Task instructions | Your answer should be each line of the entries that contains the word "always", copied in full.

Input records |
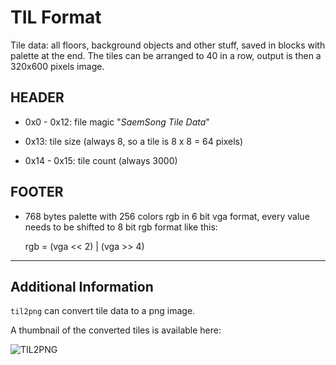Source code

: TIL Format
==========

Tile data: all floors, background objects and other stuff, saved in blocks with
palette at the end.
The tiles can be arranged to 40 in a row, output is then a 320x600 pixels image.

HEADER
------

 * 0x0 - 0x12: file magic "*SaemSong Tile Data*"

 * 0x13: tile size (always 8, so a tile is 8 x 8 = 64 pixels)

 * 0x14 - 0x15: tile count (always 3000)

FOOTER
------

  * 768 bytes palette with 256 colors rgb in 6 bit vga format, every value
    needs to be shifted to 8 bit rgb format like this:

    rgb = (vga << 2) | (vga >> 4)

---

Additional Information
----------------------

```til2png``` can convert tile data to a png image.

A thumbnail of the converted tiles is available here:

![TIL2PNG](imgs/eracha_til2png.png)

Your response |
 * 0x13: tile size (always 8, so a tile is 8 x 8 = 64 pixels)
 * 0x14 - 0x15: tile count (always 3000)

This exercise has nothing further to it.